Dataset content below:

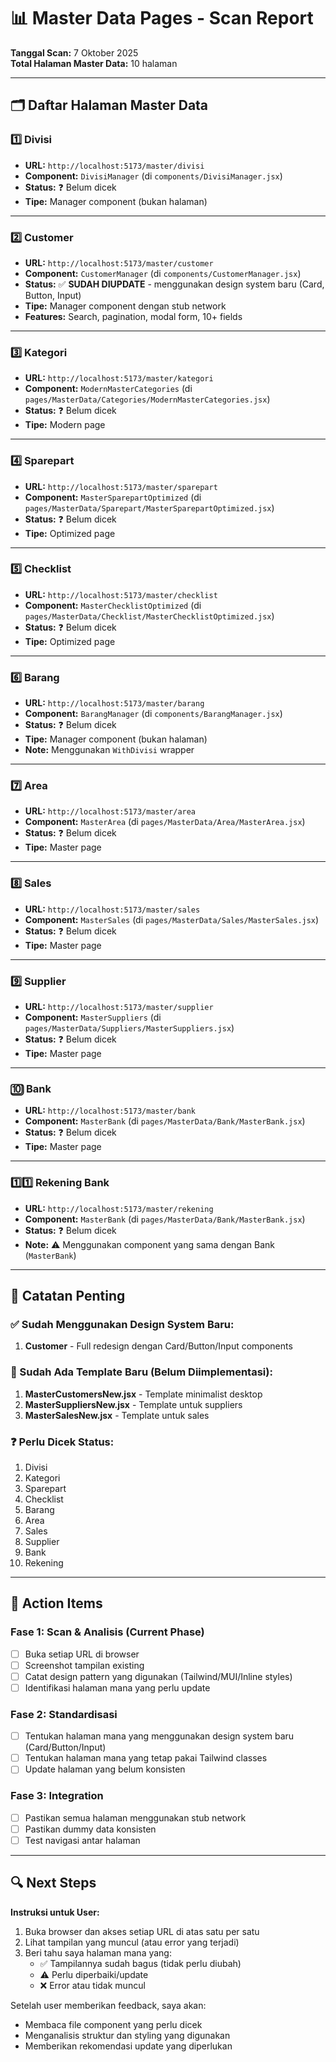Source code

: # 📊 Master Data Pages - Scan Report

**Tanggal Scan:** 7 Oktober 2025  
**Total Halaman Master Data:** 10 halaman

---

## 🗂️ Daftar Halaman Master Data

### 1️⃣ **Divisi** 
- **URL:** `http://localhost:5173/master/divisi`
- **Component:** `DivisiManager` (di `components/DivisiManager.jsx`)
- **Status:** ❓ Belum dicek
- **Tipe:** Manager component (bukan halaman)

---

### 2️⃣ **Customer** 
- **URL:** `http://localhost:5173/master/customer`
- **Component:** `CustomerManager` (di `components/CustomerManager.jsx`)
- **Status:** ✅ **SUDAH DIUPDATE** - menggunakan design system baru (Card, Button, Input)
- **Tipe:** Manager component dengan stub network
- **Features:** Search, pagination, modal form, 10+ fields

---

### 3️⃣ **Kategori** 
- **URL:** `http://localhost:5173/master/kategori`
- **Component:** `ModernMasterCategories` (di `pages/MasterData/Categories/ModernMasterCategories.jsx`)
- **Status:** ❓ Belum dicek
- **Tipe:** Modern page

---

### 4️⃣ **Sparepart** 
- **URL:** `http://localhost:5173/master/sparepart`
- **Component:** `MasterSparepartOptimized` (di `pages/MasterData/Sparepart/MasterSparepartOptimized.jsx`)
- **Status:** ❓ Belum dicek
- **Tipe:** Optimized page

---

### 5️⃣ **Checklist** 
- **URL:** `http://localhost:5173/master/checklist`
- **Component:** `MasterChecklistOptimized` (di `pages/MasterData/Checklist/MasterChecklistOptimized.jsx`)
- **Status:** ❓ Belum dicek
- **Tipe:** Optimized page

---

### 6️⃣ **Barang** 
- **URL:** `http://localhost:5173/master/barang`
- **Component:** `BarangManager` (di `components/BarangManager.jsx`)
- **Status:** ❓ Belum dicek
- **Tipe:** Manager component (bukan halaman)
- **Note:** Menggunakan `WithDivisi` wrapper

---

### 7️⃣ **Area** 
- **URL:** `http://localhost:5173/master/area`
- **Component:** `MasterArea` (di `pages/MasterData/Area/MasterArea.jsx`)
- **Status:** ❓ Belum dicek
- **Tipe:** Master page

---

### 8️⃣ **Sales** 
- **URL:** `http://localhost:5173/master/sales`
- **Component:** `MasterSales` (di `pages/MasterData/Sales/MasterSales.jsx`)
- **Status:** ❓ Belum dicek
- **Tipe:** Master page

---

### 9️⃣ **Supplier** 
- **URL:** `http://localhost:5173/master/supplier`
- **Component:** `MasterSuppliers` (di `pages/MasterData/Suppliers/MasterSuppliers.jsx`)
- **Status:** ❓ Belum dicek
- **Tipe:** Master page

---

### 🔟 **Bank** 
- **URL:** `http://localhost:5173/master/bank`
- **Component:** `MasterBank` (di `pages/MasterData/Bank/MasterBank.jsx`)
- **Status:** ❓ Belum dicek
- **Tipe:** Master page

---

### 1️⃣1️⃣ **Rekening Bank** 
- **URL:** `http://localhost:5173/master/rekening`
- **Component:** `MasterBank` (di `pages/MasterData/Bank/MasterBank.jsx`)
- **Status:** ❓ Belum dicek
- **Note:** ⚠️ Menggunakan component yang sama dengan Bank (`MasterBank`)

---

## 📝 Catatan Penting

### ✅ Sudah Menggunakan Design System Baru:
1. **Customer** - Full redesign dengan Card/Button/Input components

### 🎨 Sudah Ada Template Baru (Belum Diimplementasi):
1. **MasterCustomersNew.jsx** - Template minimalist desktop
2. **MasterSuppliersNew.jsx** - Template untuk suppliers
3. **MasterSalesNew.jsx** - Template untuk sales

### ❓ Perlu Dicek Status:
1. Divisi
2. Kategori
3. Sparepart
4. Checklist
5. Barang
6. Area
7. Sales
8. Supplier
9. Bank
10. Rekening

---

## 🎯 Action Items

### **Fase 1: Scan & Analisis** (Current Phase)
- [ ] Buka setiap URL di browser
- [ ] Screenshot tampilan existing
- [ ] Catat design pattern yang digunakan (Tailwind/MUI/Inline styles)
- [ ] Identifikasi halaman mana yang perlu update

### **Fase 2: Standardisasi**
- [ ] Tentukan halaman mana yang menggunakan design system baru (Card/Button/Input)
- [ ] Tentukan halaman mana yang tetap pakai Tailwind classes
- [ ] Update halaman yang belum konsisten

### **Fase 3: Integration**
- [ ] Pastikan semua halaman menggunakan stub network
- [ ] Pastikan dummy data konsisten
- [ ] Test navigasi antar halaman

---

## 🔍 Next Steps

**Instruksi untuk User:**
1. Buka browser dan akses setiap URL di atas satu per satu
2. Lihat tampilan yang muncul (atau error yang terjadi)
3. Beri tahu saya halaman mana yang:
   - ✅ Tampilannya sudah bagus (tidak perlu diubah)
   - ⚠️ Perlu diperbaiki/update
   - ❌ Error atau tidak muncul

Setelah user memberikan feedback, saya akan:
- Membaca file component yang perlu dicek
- Menganalisis struktur dan styling yang digunakan
- Memberikan rekomendasi update yang diperlukan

End of Dataset content.

Aim of the task ▸
Search the listing for the word "Template". Copy every line in which it occurs.

The completed task ▸
### 🎨 Sudah Ada Template Baru (Belum Diimplementasi):
1. **MasterCustomersNew.jsx** - Template minimalist desktop
2. **MasterSuppliersNew.jsx** - Template untuk suppliers
3. **MasterSalesNew.jsx** - Template untuk sales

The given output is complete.